TREMONTON - Ellen Cook, Headliner Media Specialist, August 12, 2021

Hey, Golden Spike Rodeo fans! Get ready to enjoy “the new kid on the block” as women’s breakaway roping joins the prime-time lineup at this year’s nightly performances, August 26-28. More than 95 cowgirls are ready to throw a loop around some big-time prize money, 40 of them in front of cheering crowds during the Box Elder County Fair.
It has been a long road bringing this event into the limelight, according to fairground employee Megan Burbidge of Tremonton. She should know. Burbidge has been catching calves since she could hold a rope. She is currently leading the Wilderness Circuit divisionals in breakaway roping and, with the help of Fair Board president, Jan Rhodes, was instrumental in having the sport join barrel racing on the Golden Spike schedule of rodeo events geared to women.

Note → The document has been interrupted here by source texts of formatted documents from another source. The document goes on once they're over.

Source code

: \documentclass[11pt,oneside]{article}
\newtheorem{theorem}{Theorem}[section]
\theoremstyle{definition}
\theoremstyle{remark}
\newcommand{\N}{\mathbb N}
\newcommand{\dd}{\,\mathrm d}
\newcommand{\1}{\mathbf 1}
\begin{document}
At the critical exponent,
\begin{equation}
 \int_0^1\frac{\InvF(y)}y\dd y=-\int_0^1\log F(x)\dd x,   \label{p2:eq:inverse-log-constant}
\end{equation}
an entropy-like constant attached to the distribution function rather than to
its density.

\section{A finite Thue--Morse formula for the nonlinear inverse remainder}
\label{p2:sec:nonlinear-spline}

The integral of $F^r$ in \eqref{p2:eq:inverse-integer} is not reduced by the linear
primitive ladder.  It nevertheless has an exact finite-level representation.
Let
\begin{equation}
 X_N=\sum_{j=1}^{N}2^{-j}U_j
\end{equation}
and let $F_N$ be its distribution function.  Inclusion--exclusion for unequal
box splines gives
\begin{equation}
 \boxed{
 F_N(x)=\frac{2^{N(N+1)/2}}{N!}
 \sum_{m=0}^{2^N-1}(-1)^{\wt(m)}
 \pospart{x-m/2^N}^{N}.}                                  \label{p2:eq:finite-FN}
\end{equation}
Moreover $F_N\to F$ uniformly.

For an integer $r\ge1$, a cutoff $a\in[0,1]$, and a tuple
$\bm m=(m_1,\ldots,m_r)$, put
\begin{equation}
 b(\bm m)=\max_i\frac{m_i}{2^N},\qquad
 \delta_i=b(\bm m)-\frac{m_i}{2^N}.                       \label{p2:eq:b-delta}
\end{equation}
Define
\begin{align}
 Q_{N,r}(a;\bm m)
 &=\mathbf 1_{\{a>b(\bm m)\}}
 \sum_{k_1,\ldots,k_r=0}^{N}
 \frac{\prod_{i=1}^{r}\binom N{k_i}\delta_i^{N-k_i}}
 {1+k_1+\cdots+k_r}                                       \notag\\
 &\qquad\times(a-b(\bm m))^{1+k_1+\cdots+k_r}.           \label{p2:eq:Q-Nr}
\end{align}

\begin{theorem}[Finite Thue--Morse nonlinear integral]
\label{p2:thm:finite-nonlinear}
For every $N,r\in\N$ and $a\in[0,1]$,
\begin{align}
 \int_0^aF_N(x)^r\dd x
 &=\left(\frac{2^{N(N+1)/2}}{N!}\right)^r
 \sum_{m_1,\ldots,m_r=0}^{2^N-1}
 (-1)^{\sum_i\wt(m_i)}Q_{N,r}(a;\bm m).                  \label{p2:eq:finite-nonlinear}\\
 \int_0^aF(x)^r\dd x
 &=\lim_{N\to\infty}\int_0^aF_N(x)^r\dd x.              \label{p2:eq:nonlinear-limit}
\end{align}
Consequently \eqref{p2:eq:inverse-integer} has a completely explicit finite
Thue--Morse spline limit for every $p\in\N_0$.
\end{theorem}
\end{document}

Burbidge said the sport has had a minor role with Golden Spike in the past, with cowgirls being able to compete in the Wednesday night rodeo or in the slack (where entries compete during off-hours and not in front of the big crowds).

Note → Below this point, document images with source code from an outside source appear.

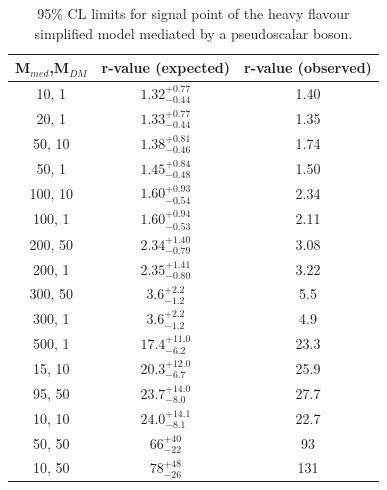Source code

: \begin{table}[h!]
    \caption{%
    95\% CL limits for signal point of the heavy flavour simplified model 
    mediated by a pseudoscalar boson. }
    \label{tab:DMttPS_limits}
    \centering
    \begin{tabular}{ ccc }
        \hline\hline
        M$_{med}$,M$_{DM}$ & r-value (expected) & r-value (observed) \\ 
        \hline
        10, 1   & $1.32_{-0.44}^{+0.77}$ & 1.40 \\
        20, 1   & $1.33_{-0.44}^{+0.77}$ & 1.35 \\
        50, 10  & $1.38_{-0.46}^{+0.81}$ & 1.74 \\
        50, 1   & $1.45_{-0.48}^{+0.84}$ & 1.50 \\
        100, 10 & $1.60_{-0.54}^{+0.93}$ & 2.34 \\
        100, 1  & $1.60_{-0.53}^{+0.94}$ & 2.11 \\
        200, 50 & $2.34_{-0.79}^{+1.40}$ & 3.08 \\
        200, 1  & $2.35_{-0.80}^{+1.41}$ & 3.22 \\
        300, 50 & $3.6_{-1.2}^{+2.2}$    & 5.5  \\
        300, 1  & $3.6_{-1.2}^{+2.2}$    & 4.9  \\
        500, 1  & $17.4_{-6.2}^{+11.0}$  & 23.3 \\
        15, 10  & $20.3_{-6.7}^{+12.0}$  & 25.9 \\
        95, 50  & $23.7_{-8.0}^{+14.0}$  & 27.7 \\
        10, 10  & $24.0_{-8.1}^{+14.1}$  & 22.7 \\
        50, 50  & $66_{-22}^{+40}$       & 93   \\
        10, 50  & $78_{-26}^{+48}$       & 131  \\
        \hline\hline
    \end{tabular}
\end{table}

\clearpage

“We have never been in the actual performances,” she said. “And I have pushed like heck to get it in the performances for us here.” She said time always seemed to be the issue previously, but this year the rodeo committee has reworked the other events to allow for breakaway roping to be included.
The sport is simply women’s version of calf roping. “If you have seen calf roping,” Burbidge said, “the easiest way to explain this sport is we are like a calf roper except when we rope it, we are done. You rope the calf; the rope breaks away and that’s it.”
A small piece of cotton string is attached to the end of the rope, as well as to the saddle horn, Burbidge noted. “When you rope your calf, your horse stops, and the rope breaks off at your horn.”
Because that action can be so quick, Burbidge said she tries to keep her time well under three seconds. “Two flat is a good time but pretty much if you are not 2.6 or 2.7 you are not winning a check anywhere. And that’s tough when there’s usually a hundred girls roping everywhere we go.”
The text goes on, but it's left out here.